Meu irmão ergue os cantos dos lábios e coloca o aparelho dentro do bolso da calça.
— Vamos? — Pergunta. — O Sr. Morris já foi embora e a mamãe está chamando você.
— Você vem para o baile beneficente, né? — Louisa questiona, colocando a mão por cima da minha por uns dois segundos.
E, eu torno a assentir.
Vou ter que comparecer de qualquer forma, mas acho que posso encontrar alguns mecanismos para isso não entrar para a lista das coisas que me obrigam a fazer.
No dia seguinte depois do colégio, tive aula de boas maneiras. Acho que Rosana andou procurando "métodos de tortura" no google e encontrou a Sra. Kinsley.
Não preciso decorar quais talheres devo usar ou como devo me portar diante de pessoas importantes, e a ruiva sabe disso, ela só está testando maneiras de me controlar enquanto eu estiver fora do seu campo de visão.
A Sra. Kinsley deve ter uns sessenta anos e gosta muito de enfeitar o pescoço com cachecóis de animais mortos. Tem uns cincos anos que o marido dela morreu, dizem que ele ficou maluco depois de voltar da guerra de inverno. É o que dizem por aí, não dá para ter certeza.
Ela e a vovó Ophélia têm algo em comum, a viuvez.
Deve ser por isso que conversaram bastante depois que a aula acabou, bebendo chá de erva-doce e papeando sobre compostagem.
Praticamente gritei "Aleluia" quando a Sra. Kinsley foi embora, porque a Rosana, para variar, não está em casa, ou seja, é a brecha perfeita para conversar com a mãe dela e ver se eu consigo descobrir alguma coisa.
Espero paciente a vovó ligar uma vitrola antiga que nós temos na sala, quase nunca é ligada, serve para fazer parte da decoração.
Ao som de Chico Buarque, vovó dança até o sofá, onde eu finjo ler uma revista.
Por cima dos catálogos de moda eu a assisto se servir com mais chá.
O momento é perfeito.
— Vó? — Coço a garganta. — A Rosana vai demorar?
— Não sei dizer, querida. — Diz finalmente se sentando. — Por que a pergunta?
— Ela anda mais mandona e impaciente que o normal. — Reclamo. — Ela sempre foi assim...? Sabe? — A minha mão imita garras e para a minha surpresa, vovó ri disso.
— Nem sempre. — Conta.
Isso não basta.
— Como ela e o meu pai se conheceram?
Ophelia junta as sobrancelhas e ajeita o blazer rosa claro que está usando.
— Por que deseja saber disso agora?
— Curiosidade. — Dou de ombros, deixando a revista de lado. — Eu não sei muito e você sabe, não lembro muito. — Aponto para minha cabeça e ela assente.
— Eles se conheceram no Salgueiro. — Suspira.
— Ela estudou no Salgueiro com os meus pais, com o Albert e a Amelie?
A boca da vovó Ophelia abre e articula como se ela pensasse muito antes de falar. Mas, muito mesmo.
— É. — Ela diz, desviando o olhar para a xícara de porcelana em suas mãos. Por que ela está desviando o olhar?
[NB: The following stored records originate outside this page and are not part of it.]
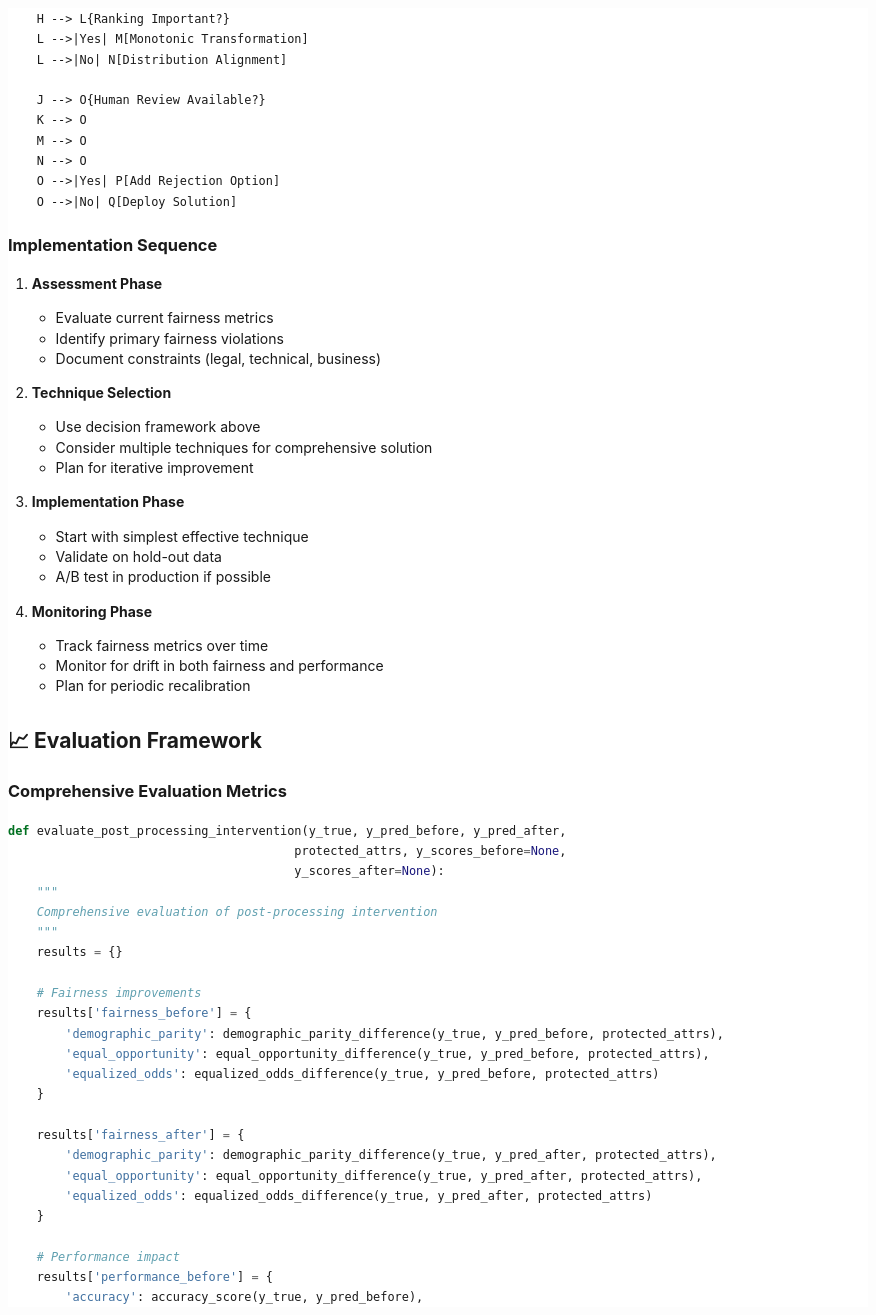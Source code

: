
 ```mermaid
    H --> L{Ranking Important?}
    L -->|Yes| M[Monotonic Transformation]
    L -->|No| N[Distribution Alignment]
    
    J --> O{Human Review Available?}
    K --> O
    M --> O
    N --> O
    O -->|Yes| P[Add Rejection Option]
    O -->|No| Q[Deploy Solution]
```

### Implementation Sequence

1. **Assessment Phase**
   - Evaluate current fairness metrics
   - Identify primary fairness violations
   - Document constraints (legal, technical, business)

2. **Technique Selection**
   - Use decision framework above
   - Consider multiple techniques for comprehensive solution
   - Plan for iterative improvement

3. **Implementation Phase**
   - Start with simplest effective technique
   - Validate on hold-out data
   - A/B test in production if possible

4. **Monitoring Phase**
   - Track fairness metrics over time
   - Monitor for drift in both fairness and performance
   - Plan for periodic recalibration

## 📈 Evaluation Framework

### Comprehensive Evaluation Metrics

```python
def evaluate_post_processing_intervention(y_true, y_pred_before, y_pred_after, 
                                        protected_attrs, y_scores_before=None, 
                                        y_scores_after=None):
    """
    Comprehensive evaluation of post-processing intervention
    """
    results = {}
    
    # Fairness improvements
    results['fairness_before'] = {
        'demographic_parity': demographic_parity_difference(y_true, y_pred_before, protected_attrs),
        'equal_opportunity': equal_opportunity_difference(y_true, y_pred_before, protected_attrs),
        'equalized_odds': equalized_odds_difference(y_true, y_pred_before, protected_attrs)
    }
    
    results['fairness_after'] = {
        'demographic_parity': demographic_parity_difference(y_true, y_pred_after, protected_attrs),
        'equal_opportunity': equal_opportunity_difference(y_true, y_pred_after, protected_attrs),
        'equalized_odds': equalized_odds_difference(y_true, y_pred_after, protected_attrs)
    }
    
    # Performance impact
    results['performance_before'] = {
        'accuracy': accuracy_score(y_true, y_pred_before),
```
— Eu não sabia disso. — Não posso encerrar o assunto. — Eles eram amigos? Os cinco?
— Eu não sei dizer. — Torna a olhar para mim.
— É que... Não é estranho? A Rosana ter sido amiga da minha mãe e anos depois ter se casado com o meu pai?
— Querida, não foi bem assim. — Vovó parte direto em defesa da filha. Acho que cutuquei alguma ferida. — Pelo que eu sei, seus pais se casaram poucos anos depois de se formarem no Salgueiro. Rosana nem ficou no reino.
Mas, não deixa de ser megaestranho vovó.
— Como assim?
Fecha os olhos e respira fundo antes de abri-los.
— Ela ficou alguns anos em Analea, foi estudar lá.
— Não sabia que Rosana tinha tentado uma faculdade.
— Ela tentou sim. — Bebeu um gole do seu chá. — Direito.
Consigo imaginar a Rosana sendo advogada, apesar de isso não fazer o menor sentindo para o meu cérebro. Não me parece alguém que luta pela justiça.
— Foi lá que ela conheceu o pai das meninas?
Estou tentando ligar os pontos, até porque Rosana nunca falou dele, nem para as gêmeas, por algum motivo desconhecido. Talvez pela mesma razão da vovó demorar a reagir após a minha pergunta.
— Foi. — Vovó está ficando séria, parece extremamente incomodada.
— Por que ela não fala muito dele?
— Isla, às vezes o passado deve permanecer no passado. — Ela diz colocando a xicara sobre a mesinha de centro.
— As gêmeas não sabem muito dele, sabem?
— Não.
— Ele abandonou a Rosana... Ele...?
— Querida, esse assunto é particular da minha filha. — Ela interrompe tranquila. — E, ela prefere não falar sobre, tampouco que outras pessoas falem.
Por quê? O que aconteceu de tão ruim assim?
— Tudo bem. — Concordo, se eu insistir demais vou espantar a minha avó e não é o que eu quero. — Mas, por que Analea? O Albert não tem uma briga com o rei de lá?
— Ela foi antes de tudo isso se agravar. Conflitos políticos podem ser...Instáveis.
Posso ver em seus olhos que sabe muito mais do que está contando, e posso ver também que não dirá nada sobre isso.
— Srta. Isla. — Lenna pede licença, adentrando a sala. — A suas amigas acabaram de chegar.
Harper se aproxima com a Emma, quem está deslumbrada com cada detalhe da casa, olhando cada ornamento do chão ao teto.
— Já que você não pode sair, viemos até você. — Harp diz sorridente.
— É, eu virei uma prisioneira. — Resmoneio e no mesmo segundo vejo a mão da vovó tocar a minha, repousada sobre o meu colo.
— Rosana se preocupa com você, acredite em mim. — Diz com os olhos cravados nos meus, antes de vê-la levantar.
Ela cumprimenta as meninas com um sorriso gentil e se distancia com a Lenna para a cozinha. Parece que estão tentando umas receitas antigas.
— Que clima estranho. — Harp cochicha. — Tá tudo bem?
— Eu já vou explicar. — Me levanto, olhando para a Emma quem me encara com as sobrancelhas franzidas. — Melhor a gente ir para o meu quarto.
Contar para as meninas o que a minha avó me falou sobre a Rosana foi rápido, fácil, até porque Ophelia não me disse muita coisa e tudo o que disse levantou mais dúvidas do que sanou.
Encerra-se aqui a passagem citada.